More than two-fifths (44%) of first-time buyers believe the impact of the coronavirus pandemic will help them get on the property ladder sooner than expected, a survey has found.
Just a fifth (21%) said the crisis has resulted in them delaying their plans, according to Yorkshire Building Society.
Job losses and furloughing will have forced some aspiring buyers to shelve their plans.
The Society commissioned a survey in May of 2,000 people across the UK who are hoping to get on the property ladder within the next three years.
With fewer opportunities to spend during lockdowns, nearly half (48%) of those polled said they have been able to save more towards their first home – with an average increase of more than £500 a month.
Men who were able to save more typically put aside more than £640 a month, compared with women, who managed to put away nearly £360 extra per month.
For those who have benefited financially from the impact of the Covid-19 crisis, it’s fuelled the ability to save more for a first homeBen Merritt, Yorkshire Building Society
Despite some people being in a position to turbo-boost their savings, nearly a third (31%) of would-be buyers said they expect to have been saving for up to two years before they can make a purchase, while just over a fifth (22%) said it could be nearer to 10 years of saving before they have enough money to buy their first home.

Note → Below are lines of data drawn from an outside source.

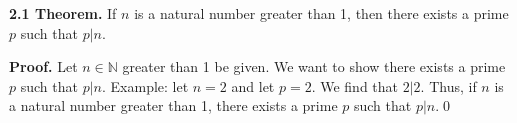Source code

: \documentclass[12pt]{article}
\begin{document}
\noindent\textbf{2.1 Theorem.} If $n$ is a natural number greater than 1, then there exists a prime $p$ such that $p|n$.

\bigskip

\noindent\textbf{Proof.} Let $n\in\mathbb{N}$ greater than 1 be given. We want to show there exists a prime $p$ such that $p|n$. Example: let $n=2$ and let $p=2$. We find that $2|2$. Thus, if $n$ is a natural number greater than 1, there exists a prime $p$ such that $p|n$.\qed
\end{document}
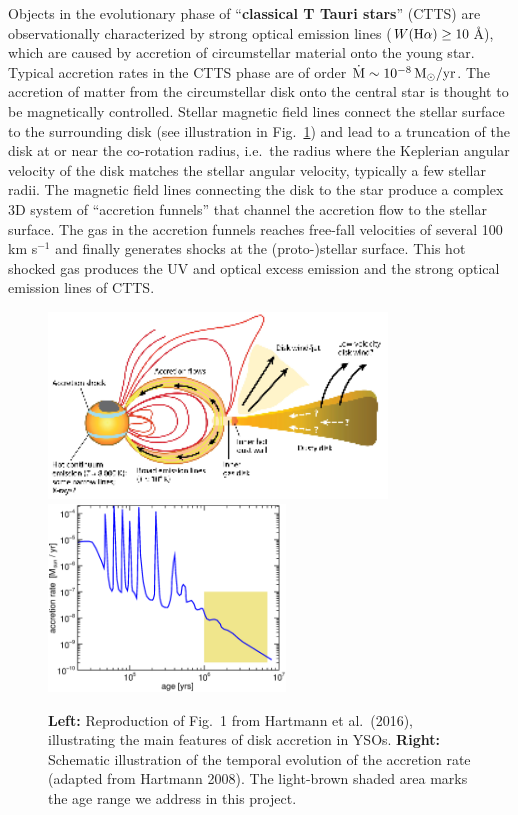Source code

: \documentclass[10pt,fleqn,twoside]{article}
\begin{document}
Objects in the evolutionary phase of ``\textbf{classical T Tauri stars}''
(CTTS) are observationally characterized by strong optical emission lines 
($W({\rm H}\alpha) \ge 10$\,\AA), which are caused by accretion of 
circumstellar material onto the young star.
Typical accretion rates in the CTTS phase are of order
$\dot{\rm M} \sim 10^{-8}\,\rm M_\odot/yr$.
%
The accretion of matter from the circumstellar disk onto the
central star is thought to be magnetically controlled.
Stellar
magnetic field lines connect the stellar surface to
the surrounding disk (see illustration in Fig.~\ref{hartmann.fig})
and lead to a truncation of the
disk at or near the co-rotation radius, i.e.~the radius
where the Keplerian angular velocity of the disk
matches the stellar angular velocity, typically a few stellar radii. 
The magnetic field lines connecting the disk to the star
produce a complex 3D system of ``accretion funnels''
that channel the accretion flow to the stellar surface.
The gas in the accretion funnels reaches free-fall velocities
of several 100 km s$^{-1}$ and finally generates shocks at the
(proto-)stellar surface. 
This hot shocked gas produces the UV and
optical excess emission 
and the strong optical emission lines of CTTS.


\begin{figure} %
\centering
\includegraphics[width=9.0cm]{accretion-hartmann-scetch.eps}\hspace{1mm}
\includegraphics[width=6.3cm,clip=true]{Mdot-hartmann.eps}
\caption{\small \textbf{Left:} Reproduction of Fig.~1 from Hartmann et al.~(2016),
illustrating the main features of disk accretion in YSOs.
\textbf{Right:} Schematic illustration of the temporal evolution of the accretion rate
(adapted from Hartmann 2008). The light-brown shaded area marks the age range
we address in this project.
\label{hartmann.fig}}
\end{figure} %
\end{document}
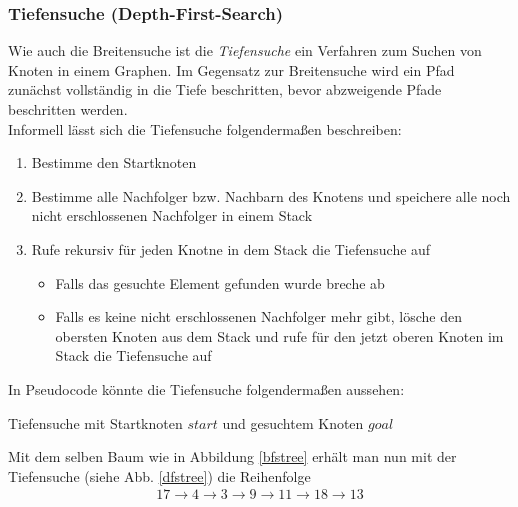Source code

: \subsubsection{Tiefensuche (Depth-First-Search)}
Wie auch die Breitensuche ist die \emph{Tiefensuche} ein Verfahren zum Suchen von Knoten in einem Graphen. Im Gegensatz zur Breitensuche wird ein Pfad zunächst vollständig in die Tiefe beschritten, bevor abzweigende Pfade beschritten werden.\\
Informell lässt sich die Tiefensuche folgendermaßen beschreiben:
\begin{enumerate}
	\item Bestimme den Startknoten
	\item Bestimme alle Nachfolger bzw. Nachbarn des Knotens und speichere alle noch nicht erschlossenen Nachfolger in einem Stack
	\item Rufe rekursiv für jeden Knotne in dem Stack die Tiefensuche auf
	\begin{itemize}
		\item Falls das gesuchte Element gefunden wurde breche ab
		\item Falls es keine nicht erschlossenen Nachfolger mehr gibt, lösche den obersten Knoten aus dem Stack und rufe für den jetzt oberen Knoten im Stack die Tiefensuche auf
	\end{itemize}
\end{enumerate}

In Pseudocode könnte die Tiefensuche folgendermaßen aussehen:
\begin{algorithm}[H]
	\caption{Tiefensuche mit Startknoten $start$ und gesuchtem Knoten $goal$}
	\begin{algorithmic}
			\EndIf
			\EndWhile
		\EndProcedure
	\end{algorithmic}
\end{algorithm}

\begin{bsp}
	Mit dem selben Baum wie in Abbildung \ref{bfstree} erhält man nun mit der Tiefensuche (siehe Abb. \ref{dfstree}) die Reihenfolge
	\begin{gather*}
		17 \rightarrow 4 \rightarrow 3 \rightarrow 9 \rightarrow 11 \rightarrow 18 \rightarrow 13 
	\end{gather*}
\end{bsp}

Several lenders have recently launched 5% deposit mortgages, some of which are part of a Government-backed mortgage guarantee scheme.
Ben Merritt, senior mortgage manager at Yorkshire Building Society, said: “Our research shows that for those who have benefited financially from the impact of the Covid-19 crisis, it’s fuelled the ability to save more for a first home and brought the first step on the property ladder closer than people previously expected.
“The first-time buyer market is swiftly heading back to pre-Covid levels of mortgage choice and availability, and, with smaller deposit options having made a comeback, and new Government support on the table, first-time buyers could have good reason to be optimistic.
“However, with a fifth of first-time buyers having had their plans delayed by the pandemic, and the same saying they expect to have to save for up to a decade, it’s a stark reminder that the up-front costs of purchasing a house still prove too big a barrier to overcome for some.”
Seven in 10 (71%) people surveyed said getting the keys to their first home is essential to feeling as though they have succeeded in life, while three-fifths (61%) believe it is more important now than before the pandemic.
Mr Merritt said first-time buyers’ resolve “has only been strengthened by the pandemic”.